GOAL OF THE EXERCISE: Could you repeat all of the entries word for word, minus any pictures?
===============
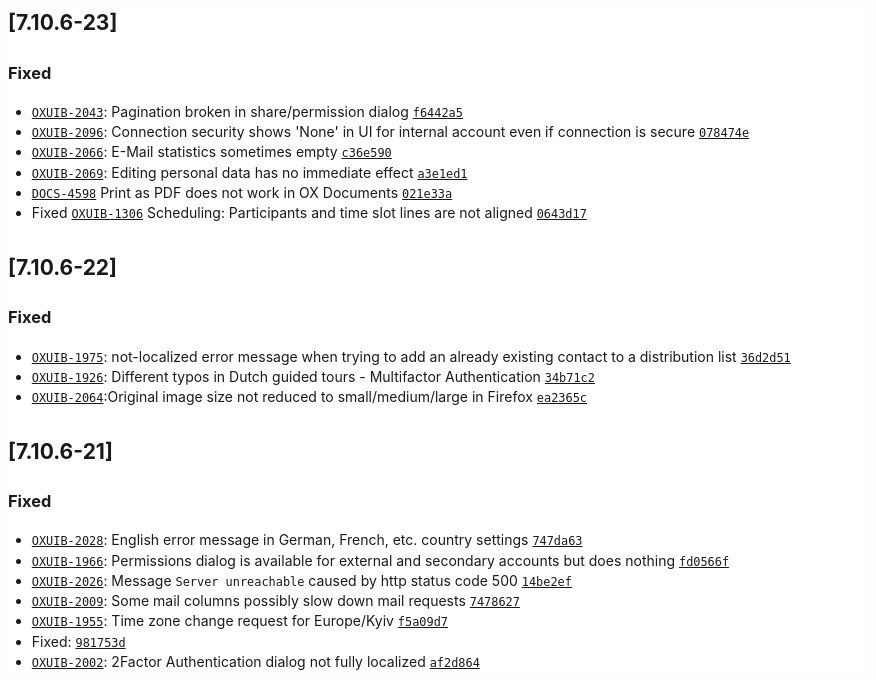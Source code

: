 ## [7.10.6-23]

### Fixed

- [`OXUIB-2043`](https://jira.open-xchange.com/browse/OXUIB-2043): Pagination broken in share/permission dialog [`f6442a5`](https://gitlab.open-xchange.com/frontend/core/commit/f6442a5c5efc7610131806771f56f4c8ebb955f2)
- [`OXUIB-2096`](https://jira.open-xchange.com/browse/OXUIB-2096): Connection security shows 'None' in UI for internal account even if connection is secure [`078474e`](https://gitlab.open-xchange.com/frontend/core/commit/078474e123f85e56842a855dbb17132dcc297f28)
- [`OXUIB-2066`](https://jira.open-xchange.com/browse/OXUIB-2066): E-Mail statistics sometimes empty [`c36e590`](https://gitlab.open-xchange.com/frontend/core/commit/c36e5906a56325a6964f9c4f69caef1f2fea40e0)
- [`OXUIB-2069`](https://jira.open-xchange.com/browse/OXUIB-2069): Editing personal data has no immediate effect [`a3e1ed1`](https://gitlab.open-xchange.com/frontend/core/commit/a3e1ed1082469d606ab267117c54ba7bb58636b4)
- [`DOCS-4598`](https://jira.open-xchange.com/browse/DOCS-4598) Print as PDF does not work in OX Documents [`021e33a`](https://gitlab.open-xchange.com/frontend/core/commit/021e33ad79d579d1aafd21fde5da27ab133bdfd1)
- Fixed [`OXUIB-1306`](https://jira.open-xchange.com/browse/OXUIB-1306) Scheduling: Participants and time slot lines are not aligned [`0643d17`](https://gitlab.open-xchange.com/frontend/core/commit/0643d17342632bad055d6ae164a58b9bf04c1f60)

## [7.10.6-22]

### Fixed

- [`OXUIB-1975`](https://jira.open-xchange.com/browse/OXUIB-1975): not-localized error message when trying to add an already existing contact to a distribution list [`36d2d51`](https://gitlab.open-xchange.com/frontend/core/commit/36d2d514948c8c2e62488318b56f6955e87b58d9)
- [`OXUIB-1926`](https://jira.open-xchange.com/browse/OXUIB-1926): Different typos in Dutch guided tours - Multifactor Authentication [`34b71c2`](https://gitlab.open-xchange.com/frontend/core/commit/34b71c2da232a5b39ff3562d130c80b7649e1da6)
- [`OXUIB-2064`](https://jira.open-xchange.com/browse/OXUIB-2064):Original image size not reduced to small/medium/large in Firefox [`ea2365c`](https://gitlab.open-xchange.com/frontend/core/commit/ea2365c9bde278334ffb54d6b34a1f7ef0a0c884)

## [7.10.6-21]

### Fixed

- [`OXUIB-2028`](https://jira.open-xchange.com/browse/OXUIB-2028): English error message in German, French, etc. country settings [`747da63`](https://gitlab.open-xchange.com/frontend/core/commit/747da63307b25d96b2b53c88189d01f067ee27a9)
- [`OXUIB-1966`](https://jira.open-xchange.com/browse/OXUIB-1966): Permissions dialog is available for external and secondary accounts but does nothing [`fd0566f`](https://gitlab.open-xchange.com/frontend/core/commit/fd0566f044446aad2a53b69f4793baf83e7c83eb)
- [`OXUIB-2026`](https://jira.open-xchange.com/browse/OXUIB-2026): Message `Server unreachable` caused by http status code 500 [`14be2ef`](https://gitlab.open-xchange.com/frontend/core/commit/14be2ef33890114fe5b93a39f06934e4f5d0b3a1)
- [`OXUIB-2009`](https://jira.open-xchange.com/browse/OXUIB-2009): Some mail columns possibly slow down mail requests [`7478627`](https://gitlab.open-xchange.com/frontend/core/commit/7478627b8aa3e8da77d9ac54788ebb6e163ebbf0)
- [`OXUIB-1955`](https://jira.open-xchange.com/browse/OXUIB-1955): Time zone change request for Europe/Kyiv [`f5a09d7`](https://gitlab.open-xchange.com/frontend/core/commit/f5a09d7f8cee4b1657eade83bf9bc108aff1172a)
- Fixed: [`981753d`](https://gitlab.open-xchange.com/frontend/core/commit/981753db49b17867c746f02795e887b5f6d21fd6)
- [`OXUIB-2002`](https://jira.open-xchange.com/browse/OXUIB-2002): 2Factor Authentication dialog not fully localized [`af2d864`](https://gitlab.open-xchange.com/frontend/core/commit/af2d8640467352e7c74df11924f17c30f4265293)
===============
RESULT FOR THIS TASK:
Source code

: ## [7.10.6-23]

### Fixed

- [`OXUIB-2043`](https://jira.open-xchange.com/browse/OXUIB-2043): Pagination broken in share/permission dialog [`f6442a5`](https://gitlab.open-xchange.com/frontend/core/commit/f6442a5c5efc7610131806771f56f4c8ebb955f2)
- [`OXUIB-2096`](https://jira.open-xchange.com/browse/OXUIB-2096): Connection security shows 'None' in UI for internal account even if connection is secure [`078474e`](https://gitlab.open-xchange.com/frontend/core/commit/078474e123f85e56842a855dbb17132dcc297f28)
- [`OXUIB-2066`](https://jira.open-xchange.com/browse/OXUIB-2066): E-Mail statistics sometimes empty [`c36e590`](https://gitlab.open-xchange.com/frontend/core/commit/c36e5906a56325a6964f9c4f69caef1f2fea40e0)
- [`OXUIB-2069`](https://jira.open-xchange.com/browse/OXUIB-2069): Editing personal data has no immediate effect [`a3e1ed1`](https://gitlab.open-xchange.com/frontend/core/commit/a3e1ed1082469d606ab267117c54ba7bb58636b4)
- [`DOCS-4598`](https://jira.open-xchange.com/browse/DOCS-4598) Print as PDF does not work in OX Documents [`021e33a`](https://gitlab.open-xchange.com/frontend/core/commit/021e33ad79d579d1aafd21fde5da27ab133bdfd1)
- Fixed [`OXUIB-1306`](https://jira.open-xchange.com/browse/OXUIB-1306) Scheduling: Participants and time slot lines are not aligned [`0643d17`](https://gitlab.open-xchange.com/frontend/core/commit/0643d17342632bad055d6ae164a58b9bf04c1f60)

## [7.10.6-22]

### Fixed

- [`OXUIB-1975`](https://jira.open-xchange.com/browse/OXUIB-1975): not-localized error message when trying to add an already existing contact to a distribution list [`36d2d51`](https://gitlab.open-xchange.com/frontend/core/commit/36d2d514948c8c2e62488318b56f6955e87b58d9)
- [`OXUIB-1926`](https://jira.open-xchange.com/browse/OXUIB-1926): Different typos in Dutch guided tours - Multifactor Authentication [`34b71c2`](https://gitlab.open-xchange.com/frontend/core/commit/34b71c2da232a5b39ff3562d130c80b7649e1da6)
- [`OXUIB-2064`](https://jira.open-xchange.com/browse/OXUIB-2064):Original image size not reduced to small/medium/large in Firefox [`ea2365c`](https://gitlab.open-xchange.com/frontend/core/commit/ea2365c9bde278334ffb54d6b34a1f7ef0a0c884)

## [7.10.6-21]

### Fixed

- [`OXUIB-2028`](https://jira.open-xchange.com/browse/OXUIB-2028): English error message in German, French, etc. country settings [`747da63`](https://gitlab.open-xchange.com/frontend/core/commit/747da63307b25d96b2b53c88189d01f067ee27a9)
- [`OXUIB-1966`](https://jira.open-xchange.com/browse/OXUIB-1966): Permissions dialog is available for external and secondary accounts but does nothing [`fd0566f`](https://gitlab.open-xchange.com/frontend/core/commit/fd0566f044446aad2a53b69f4793baf83e7c83eb)
- [`OXUIB-2026`](https://jira.open-xchange.com/browse/OXUIB-2026): Message `Server unreachable` caused by http status code 500 [`14be2ef`](https://gitlab.open-xchange.com/frontend/core/commit/14be2ef33890114fe5b93a39f06934e4f5d0b3a1)
- [`OXUIB-2009`](https://jira.open-xchange.com/browse/OXUIB-2009): Some mail columns possibly slow down mail requests [`7478627`](https://gitlab.open-xchange.com/frontend/core/commit/7478627b8aa3e8da77d9ac54788ebb6e163ebbf0)
- [`OXUIB-1955`](https://jira.open-xchange.com/browse/OXUIB-1955): Time zone change request for Europe/Kyiv [`f5a09d7`](https://gitlab.open-xchange.com/frontend/core/commit/f5a09d7f8cee4b1657eade83bf9bc108aff1172a)
- Fixed: [`981753d`](https://gitlab.open-xchange.com/frontend/core/commit/981753db49b17867c746f02795e887b5f6d21fd6)
- [`OXUIB-2002`](https://jira.open-xchange.com/browse/OXUIB-2002): 2Factor Authentication dialog not fully localized [`af2d864`](https://gitlab.open-xchange.com/frontend/core/commit/af2d8640467352e7c74df11924f17c30f4265293)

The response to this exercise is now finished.